- **About this task**
Find the line with "As Ubilabs does" in the entries below, then reproduce it and every line after it down to and including the line with "## Internationalization (i18n)", exactly.

- **Dataset excerpts**
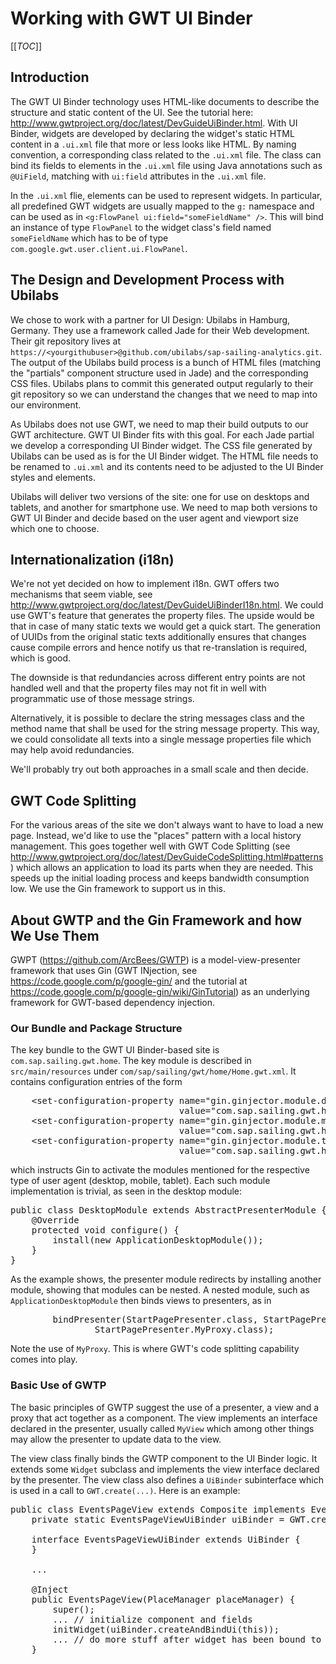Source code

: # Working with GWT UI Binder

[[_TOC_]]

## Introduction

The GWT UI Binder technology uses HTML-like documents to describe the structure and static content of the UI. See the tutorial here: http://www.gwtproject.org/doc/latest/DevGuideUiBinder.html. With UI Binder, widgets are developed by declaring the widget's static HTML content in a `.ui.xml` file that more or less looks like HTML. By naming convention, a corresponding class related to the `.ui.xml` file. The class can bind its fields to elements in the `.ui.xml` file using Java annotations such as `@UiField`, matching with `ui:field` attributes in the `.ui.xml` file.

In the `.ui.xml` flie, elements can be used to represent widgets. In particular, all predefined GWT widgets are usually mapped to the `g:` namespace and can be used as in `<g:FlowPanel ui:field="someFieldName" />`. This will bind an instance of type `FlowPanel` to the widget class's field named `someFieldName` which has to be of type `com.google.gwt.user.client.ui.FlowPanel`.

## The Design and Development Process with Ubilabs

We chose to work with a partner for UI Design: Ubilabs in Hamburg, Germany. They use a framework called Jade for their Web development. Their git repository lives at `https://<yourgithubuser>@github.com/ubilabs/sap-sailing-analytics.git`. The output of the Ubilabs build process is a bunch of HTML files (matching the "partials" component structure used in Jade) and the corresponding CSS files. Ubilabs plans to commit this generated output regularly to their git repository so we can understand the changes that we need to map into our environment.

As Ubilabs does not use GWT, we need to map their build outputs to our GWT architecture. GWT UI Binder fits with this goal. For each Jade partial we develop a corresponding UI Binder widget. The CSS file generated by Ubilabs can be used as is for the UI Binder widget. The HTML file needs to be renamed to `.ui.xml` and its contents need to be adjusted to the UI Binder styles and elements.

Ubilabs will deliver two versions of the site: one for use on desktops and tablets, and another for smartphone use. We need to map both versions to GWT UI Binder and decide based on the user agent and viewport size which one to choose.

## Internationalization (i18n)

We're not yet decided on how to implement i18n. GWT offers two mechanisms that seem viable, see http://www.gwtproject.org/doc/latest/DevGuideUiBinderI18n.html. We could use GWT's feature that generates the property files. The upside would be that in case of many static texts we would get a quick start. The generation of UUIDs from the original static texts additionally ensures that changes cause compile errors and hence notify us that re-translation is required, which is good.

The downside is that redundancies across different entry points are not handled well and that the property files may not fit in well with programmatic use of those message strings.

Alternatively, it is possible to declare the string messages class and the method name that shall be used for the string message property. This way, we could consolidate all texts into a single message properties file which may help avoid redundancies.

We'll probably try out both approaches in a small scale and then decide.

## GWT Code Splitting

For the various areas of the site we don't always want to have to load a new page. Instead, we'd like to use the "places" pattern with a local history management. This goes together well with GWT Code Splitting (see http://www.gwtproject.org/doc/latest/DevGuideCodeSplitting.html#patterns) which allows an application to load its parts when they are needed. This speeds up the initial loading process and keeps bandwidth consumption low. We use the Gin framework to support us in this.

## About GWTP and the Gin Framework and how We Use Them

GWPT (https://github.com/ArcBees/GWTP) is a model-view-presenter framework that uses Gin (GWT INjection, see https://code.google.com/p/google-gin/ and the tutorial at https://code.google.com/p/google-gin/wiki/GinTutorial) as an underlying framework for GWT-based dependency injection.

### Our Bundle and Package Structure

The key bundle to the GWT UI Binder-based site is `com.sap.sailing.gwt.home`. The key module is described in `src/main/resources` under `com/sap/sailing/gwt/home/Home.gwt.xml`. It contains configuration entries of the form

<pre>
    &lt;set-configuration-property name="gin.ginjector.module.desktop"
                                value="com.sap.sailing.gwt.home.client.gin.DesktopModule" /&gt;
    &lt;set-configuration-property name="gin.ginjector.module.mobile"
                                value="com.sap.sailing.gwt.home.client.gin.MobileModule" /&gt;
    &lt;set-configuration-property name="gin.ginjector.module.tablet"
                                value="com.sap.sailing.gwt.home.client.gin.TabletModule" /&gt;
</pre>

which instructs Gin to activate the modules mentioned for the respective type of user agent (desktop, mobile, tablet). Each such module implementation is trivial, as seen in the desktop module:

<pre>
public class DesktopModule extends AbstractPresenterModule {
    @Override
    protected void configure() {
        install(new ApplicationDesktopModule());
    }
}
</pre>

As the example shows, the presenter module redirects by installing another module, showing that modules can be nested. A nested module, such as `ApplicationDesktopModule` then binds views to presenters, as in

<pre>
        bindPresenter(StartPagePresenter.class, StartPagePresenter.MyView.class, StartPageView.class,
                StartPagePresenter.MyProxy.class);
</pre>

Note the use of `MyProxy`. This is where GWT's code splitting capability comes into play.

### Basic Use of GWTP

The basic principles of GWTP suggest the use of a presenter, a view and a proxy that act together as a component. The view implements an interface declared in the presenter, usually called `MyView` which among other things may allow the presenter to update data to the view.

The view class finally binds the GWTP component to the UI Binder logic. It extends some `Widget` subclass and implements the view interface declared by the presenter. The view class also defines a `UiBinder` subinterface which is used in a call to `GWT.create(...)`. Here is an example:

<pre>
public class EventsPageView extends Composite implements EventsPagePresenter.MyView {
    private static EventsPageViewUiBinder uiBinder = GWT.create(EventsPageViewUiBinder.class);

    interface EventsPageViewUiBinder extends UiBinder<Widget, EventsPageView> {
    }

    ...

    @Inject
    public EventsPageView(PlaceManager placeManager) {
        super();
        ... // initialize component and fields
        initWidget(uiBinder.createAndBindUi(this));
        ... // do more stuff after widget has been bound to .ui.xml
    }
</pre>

- **Worked solution**
As Ubilabs does not use GWT, we need to map their build outputs to our GWT architecture. GWT UI Binder fits with this goal. For each Jade partial we develop a corresponding UI Binder widget. The CSS file generated by Ubilabs can be used as is for the UI Binder widget. The HTML file needs to be renamed to `.ui.xml` and its contents need to be adjusted to the UI Binder styles and elements.

Ubilabs will deliver two versions of the site: one for use on desktops and tablets, and another for smartphone use. We need to map both versions to GWT UI Binder and decide based on the user agent and viewport size which one to choose.

## Internationalization (i18n)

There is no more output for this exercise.